▶ **Directions for this task**: Each record that follows should be repeated exactly, minus any images.

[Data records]
---*---
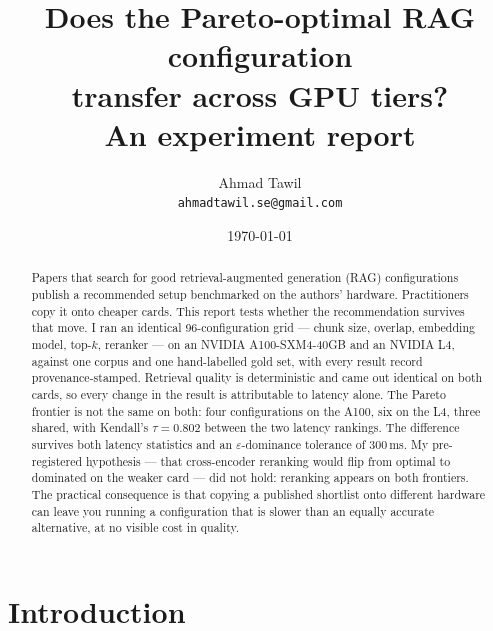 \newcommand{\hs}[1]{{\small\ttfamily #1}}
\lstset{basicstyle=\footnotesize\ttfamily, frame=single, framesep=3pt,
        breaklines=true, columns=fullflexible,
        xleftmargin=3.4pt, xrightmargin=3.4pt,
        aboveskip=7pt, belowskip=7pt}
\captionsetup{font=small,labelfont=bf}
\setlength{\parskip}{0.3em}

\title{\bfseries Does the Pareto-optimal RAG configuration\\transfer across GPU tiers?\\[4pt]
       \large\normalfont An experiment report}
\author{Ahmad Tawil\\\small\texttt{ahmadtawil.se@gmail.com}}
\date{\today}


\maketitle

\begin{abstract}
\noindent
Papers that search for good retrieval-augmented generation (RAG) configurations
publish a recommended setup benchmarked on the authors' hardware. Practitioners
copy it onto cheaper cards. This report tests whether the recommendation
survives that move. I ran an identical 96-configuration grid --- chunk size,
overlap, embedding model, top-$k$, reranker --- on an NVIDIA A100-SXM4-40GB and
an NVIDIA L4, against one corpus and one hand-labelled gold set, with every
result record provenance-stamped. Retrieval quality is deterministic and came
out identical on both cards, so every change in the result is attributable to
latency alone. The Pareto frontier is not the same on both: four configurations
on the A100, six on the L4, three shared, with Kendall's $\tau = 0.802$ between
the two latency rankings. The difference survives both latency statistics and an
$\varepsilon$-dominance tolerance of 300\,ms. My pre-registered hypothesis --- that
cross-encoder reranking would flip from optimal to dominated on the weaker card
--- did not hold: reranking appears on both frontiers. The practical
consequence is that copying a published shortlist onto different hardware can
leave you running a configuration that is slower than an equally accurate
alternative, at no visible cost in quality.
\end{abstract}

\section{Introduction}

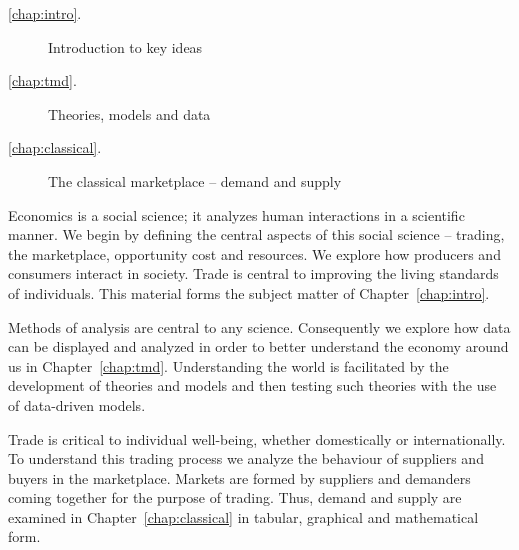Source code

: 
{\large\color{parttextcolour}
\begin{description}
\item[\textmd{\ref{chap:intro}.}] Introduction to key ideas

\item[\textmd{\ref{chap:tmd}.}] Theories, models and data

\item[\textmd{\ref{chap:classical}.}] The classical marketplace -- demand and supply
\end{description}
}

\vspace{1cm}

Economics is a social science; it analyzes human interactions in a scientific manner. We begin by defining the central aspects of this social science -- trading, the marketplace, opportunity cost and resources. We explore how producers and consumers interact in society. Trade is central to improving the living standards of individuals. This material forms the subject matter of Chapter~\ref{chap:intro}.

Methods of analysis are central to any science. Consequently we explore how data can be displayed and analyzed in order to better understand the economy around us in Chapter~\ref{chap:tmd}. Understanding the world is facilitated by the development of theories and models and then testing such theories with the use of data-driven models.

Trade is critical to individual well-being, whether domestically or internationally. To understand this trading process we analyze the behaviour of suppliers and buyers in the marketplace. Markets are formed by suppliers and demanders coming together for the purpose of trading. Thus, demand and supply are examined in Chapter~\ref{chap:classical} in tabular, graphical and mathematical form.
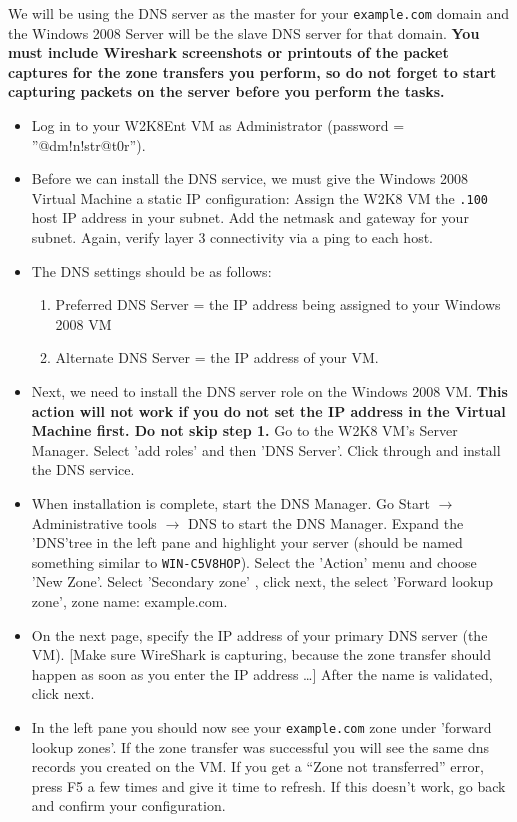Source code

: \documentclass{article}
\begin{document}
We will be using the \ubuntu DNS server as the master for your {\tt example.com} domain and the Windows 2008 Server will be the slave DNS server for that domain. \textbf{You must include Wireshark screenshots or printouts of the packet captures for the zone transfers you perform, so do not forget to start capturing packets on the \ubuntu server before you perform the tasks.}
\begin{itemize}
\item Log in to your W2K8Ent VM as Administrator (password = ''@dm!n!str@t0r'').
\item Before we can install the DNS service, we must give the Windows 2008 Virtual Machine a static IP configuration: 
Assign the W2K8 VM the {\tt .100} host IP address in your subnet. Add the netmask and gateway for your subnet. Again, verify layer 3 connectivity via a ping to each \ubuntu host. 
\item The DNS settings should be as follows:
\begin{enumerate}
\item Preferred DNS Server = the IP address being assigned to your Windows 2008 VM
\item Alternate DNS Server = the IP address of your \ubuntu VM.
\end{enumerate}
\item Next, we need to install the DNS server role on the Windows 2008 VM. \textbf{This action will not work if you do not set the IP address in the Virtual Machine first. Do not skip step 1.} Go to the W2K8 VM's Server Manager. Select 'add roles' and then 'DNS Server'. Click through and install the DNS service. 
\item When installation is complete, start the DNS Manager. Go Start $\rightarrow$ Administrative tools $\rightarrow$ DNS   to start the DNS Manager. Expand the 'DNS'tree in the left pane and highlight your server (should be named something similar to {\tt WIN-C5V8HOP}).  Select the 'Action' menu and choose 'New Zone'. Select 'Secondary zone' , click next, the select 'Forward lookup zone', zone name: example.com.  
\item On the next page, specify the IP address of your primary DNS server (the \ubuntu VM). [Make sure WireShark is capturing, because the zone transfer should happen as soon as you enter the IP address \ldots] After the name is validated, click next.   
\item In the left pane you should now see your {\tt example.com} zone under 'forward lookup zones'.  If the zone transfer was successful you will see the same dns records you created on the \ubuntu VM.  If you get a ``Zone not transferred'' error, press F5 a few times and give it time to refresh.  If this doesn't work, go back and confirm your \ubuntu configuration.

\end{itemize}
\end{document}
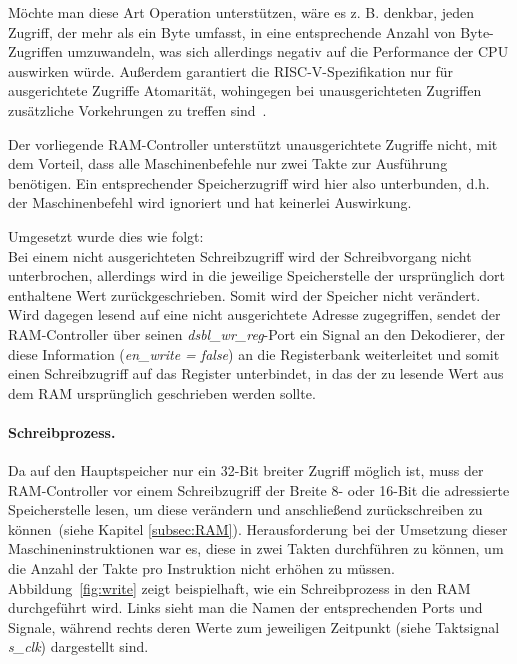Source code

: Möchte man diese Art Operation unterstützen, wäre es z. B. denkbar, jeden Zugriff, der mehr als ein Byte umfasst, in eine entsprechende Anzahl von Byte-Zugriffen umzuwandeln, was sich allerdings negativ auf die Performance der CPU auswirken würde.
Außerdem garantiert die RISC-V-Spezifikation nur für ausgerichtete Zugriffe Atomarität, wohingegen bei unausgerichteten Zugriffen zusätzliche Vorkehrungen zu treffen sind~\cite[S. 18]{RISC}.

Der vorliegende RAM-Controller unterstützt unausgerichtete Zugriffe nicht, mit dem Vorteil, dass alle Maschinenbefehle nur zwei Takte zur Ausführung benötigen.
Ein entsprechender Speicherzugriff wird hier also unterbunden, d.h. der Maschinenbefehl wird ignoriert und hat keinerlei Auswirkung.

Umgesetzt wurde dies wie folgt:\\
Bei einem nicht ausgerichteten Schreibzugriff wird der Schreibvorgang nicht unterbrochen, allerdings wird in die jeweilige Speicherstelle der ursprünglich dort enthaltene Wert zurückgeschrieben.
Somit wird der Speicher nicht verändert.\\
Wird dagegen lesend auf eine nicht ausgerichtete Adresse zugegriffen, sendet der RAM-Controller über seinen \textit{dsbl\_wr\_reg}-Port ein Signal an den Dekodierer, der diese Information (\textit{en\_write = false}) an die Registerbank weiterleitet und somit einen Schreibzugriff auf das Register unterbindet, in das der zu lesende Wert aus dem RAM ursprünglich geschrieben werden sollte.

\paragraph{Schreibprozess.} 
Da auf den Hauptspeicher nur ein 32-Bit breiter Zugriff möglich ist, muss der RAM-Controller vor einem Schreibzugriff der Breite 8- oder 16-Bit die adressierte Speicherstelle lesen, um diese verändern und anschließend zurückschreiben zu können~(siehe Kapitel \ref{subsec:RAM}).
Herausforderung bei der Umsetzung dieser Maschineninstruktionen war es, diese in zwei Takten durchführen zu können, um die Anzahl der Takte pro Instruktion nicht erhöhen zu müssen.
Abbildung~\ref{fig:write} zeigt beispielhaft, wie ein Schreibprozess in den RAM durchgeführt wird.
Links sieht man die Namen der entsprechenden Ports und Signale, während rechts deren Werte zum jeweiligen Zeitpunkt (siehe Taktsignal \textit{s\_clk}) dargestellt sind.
---*---
▶ **Your response**:
 \newcommand{\hs}[1]{{\small\ttfamily #1}}
\lstset{basicstyle=\footnotesize\ttfamily, frame=single, framesep=3pt,
        breaklines=true, columns=fullflexible,
        xleftmargin=3.4pt, xrightmargin=3.4pt,
        aboveskip=7pt, belowskip=7pt}
\captionsetup{font=small,labelfont=bf}
\setlength{\parskip}{0.3em}

\title{\bfseries Does the Pareto-optimal RAG configuration\\transfer across GPU tiers?\\[4pt]
       \large\normalfont An experiment report}
\author{Ahmad Tawil\\\small\texttt{ahmadtawil.se@gmail.com}}
\date{\today}


\maketitle

\begin{abstract}
\noindent
Papers that search for good retrieval-augmented generation (RAG) configurations
publish a recommended setup benchmarked on the authors' hardware. Practitioners
copy it onto cheaper cards. This report tests whether the recommendation
survives that move. I ran an identical 96-configuration grid --- chunk size,
overlap, embedding model, top-$k$, reranker --- on an NVIDIA A100-SXM4-40GB and
an NVIDIA L4, against one corpus and one hand-labelled gold set, with every
result record provenance-stamped. Retrieval quality is deterministic and came
out identical on both cards, so every change in the result is attributable to
latency alone. The Pareto frontier is not the same on both: four configurations
on the A100, six on the L4, three shared, with Kendall's $\tau = 0.802$ between
the two latency rankings. The difference survives both latency statistics and an
$\varepsilon$-dominance tolerance of 300\,ms. My pre-registered hypothesis --- that
cross-encoder reranking would flip from optimal to dominated on the weaker card
--- did not hold: reranking appears on both frontiers. The practical
consequence is that copying a published shortlist onto different hardware can
leave you running a configuration that is slower than an equally accurate
alternative, at no visible cost in quality.
\end{abstract}

\section{Introduction}

Source code

: 
{\large\color{parttextcolour}
\begin{description}
\item[\textmd{\ref{chap:intro}.}] Introduction to key ideas

\item[\textmd{\ref{chap:tmd}.}] Theories, models and data

\item[\textmd{\ref{chap:classical}.}] The classical marketplace -- demand and supply
\end{description}
}

\vspace{1cm}

Economics is a social science; it analyzes human interactions in a scientific manner. We begin by defining the central aspects of this social science -- trading, the marketplace, opportunity cost and resources. We explore how producers and consumers interact in society. Trade is central to improving the living standards of individuals. This material forms the subject matter of Chapter~\ref{chap:intro}.

Methods of analysis are central to any science. Consequently we explore how data can be displayed and analyzed in order to better understand the economy around us in Chapter~\ref{chap:tmd}. Understanding the world is facilitated by the development of theories and models and then testing such theories with the use of data-driven models.

Trade is critical to individual well-being, whether domestically or internationally. To understand this trading process we analyze the behaviour of suppliers and buyers in the marketplace. Markets are formed by suppliers and demanders coming together for the purpose of trading. Thus, demand and supply are examined in Chapter~\ref{chap:classical} in tabular, graphical and mathematical form.
Source code

: \documentclass{article}
\begin{document}
We will be using the \ubuntu DNS server as the master for your {\tt example.com} domain and the Windows 2008 Server will be the slave DNS server for that domain. \textbf{You must include Wireshark screenshots or printouts of the packet captures for the zone transfers you perform, so do not forget to start capturing packets on the \ubuntu server before you perform the tasks.}
\begin{itemize}
\item Log in to your W2K8Ent VM as Administrator (password = ''@dm!n!str@t0r'').
\item Before we can install the DNS service, we must give the Windows 2008 Virtual Machine a static IP configuration: 
Assign the W2K8 VM the {\tt .100} host IP address in your subnet. Add the netmask and gateway for your subnet. Again, verify layer 3 connectivity via a ping to each \ubuntu host. 
\item The DNS settings should be as follows:
\begin{enumerate}
\item Preferred DNS Server = the IP address being assigned to your Windows 2008 VM
\item Alternate DNS Server = the IP address of your \ubuntu VM.
\end{enumerate}
\item Next, we need to install the DNS server role on the Windows 2008 VM. \textbf{This action will not work if you do not set the IP address in the Virtual Machine first. Do not skip step 1.} Go to the W2K8 VM's Server Manager. Select 'add roles' and then 'DNS Server'. Click through and install the DNS service. 
\item When installation is complete, start the DNS Manager. Go Start $\rightarrow$ Administrative tools $\rightarrow$ DNS   to start the DNS Manager. Expand the 'DNS'tree in the left pane and highlight your server (should be named something similar to {\tt WIN-C5V8HOP}).  Select the 'Action' menu and choose 'New Zone'. Select 'Secondary zone' , click next, the select 'Forward lookup zone', zone name: example.com.  
\item On the next page, specify the IP address of your primary DNS server (the \ubuntu VM). [Make sure WireShark is capturing, because the zone transfer should happen as soon as you enter the IP address \ldots] After the name is validated, click next.   
\item In the left pane you should now see your {\tt example.com} zone under 'forward lookup zones'.  If the zone transfer was successful you will see the same dns records you created on the \ubuntu VM.  If you get a ``Zone not transferred'' error, press F5 a few times and give it time to refresh.  If this doesn't work, go back and confirm your \ubuntu configuration.

\end{itemize}
\end{document}
Source code

: Möchte man diese Art Operation unterstützen, wäre es z. B. denkbar, jeden Zugriff, der mehr als ein Byte umfasst, in eine entsprechende Anzahl von Byte-Zugriffen umzuwandeln, was sich allerdings negativ auf die Performance der CPU auswirken würde.
Außerdem garantiert die RISC-V-Spezifikation nur für ausgerichtete Zugriffe Atomarität, wohingegen bei unausgerichteten Zugriffen zusätzliche Vorkehrungen zu treffen sind~\cite[S. 18]{RISC}.

Der vorliegende RAM-Controller unterstützt unausgerichtete Zugriffe nicht, mit dem Vorteil, dass alle Maschinenbefehle nur zwei Takte zur Ausführung benötigen.
Ein entsprechender Speicherzugriff wird hier also unterbunden, d.h. der Maschinenbefehl wird ignoriert und hat keinerlei Auswirkung.

Umgesetzt wurde dies wie folgt:\\
Bei einem nicht ausgerichteten Schreibzugriff wird der Schreibvorgang nicht unterbrochen, allerdings wird in die jeweilige Speicherstelle der ursprünglich dort enthaltene Wert zurückgeschrieben.
Somit wird der Speicher nicht verändert.\\
Wird dagegen lesend auf eine nicht ausgerichtete Adresse zugegriffen, sendet der RAM-Controller über seinen \textit{dsbl\_wr\_reg}-Port ein Signal an den Dekodierer, der diese Information (\textit{en\_write = false}) an die Registerbank weiterleitet und somit einen Schreibzugriff auf das Register unterbindet, in das der zu lesende Wert aus dem RAM ursprünglich geschrieben werden sollte.

\paragraph{Schreibprozess.} 
Da auf den Hauptspeicher nur ein 32-Bit breiter Zugriff möglich ist, muss der RAM-Controller vor einem Schreibzugriff der Breite 8- oder 16-Bit die adressierte Speicherstelle lesen, um diese verändern und anschließend zurückschreiben zu können~(siehe Kapitel \ref{subsec:RAM}).
Herausforderung bei der Umsetzung dieser Maschineninstruktionen war es, diese in zwei Takten durchführen zu können, um die Anzahl der Takte pro Instruktion nicht erhöhen zu müssen.
Abbildung~\ref{fig:write} zeigt beispielhaft, wie ein Schreibprozess in den RAM durchgeführt wird.
Links sieht man die Namen der entsprechenden Ports und Signale, während rechts deren Werte zum jeweiligen Zeitpunkt (siehe Taktsignal \textit{s\_clk}) dargestellt sind.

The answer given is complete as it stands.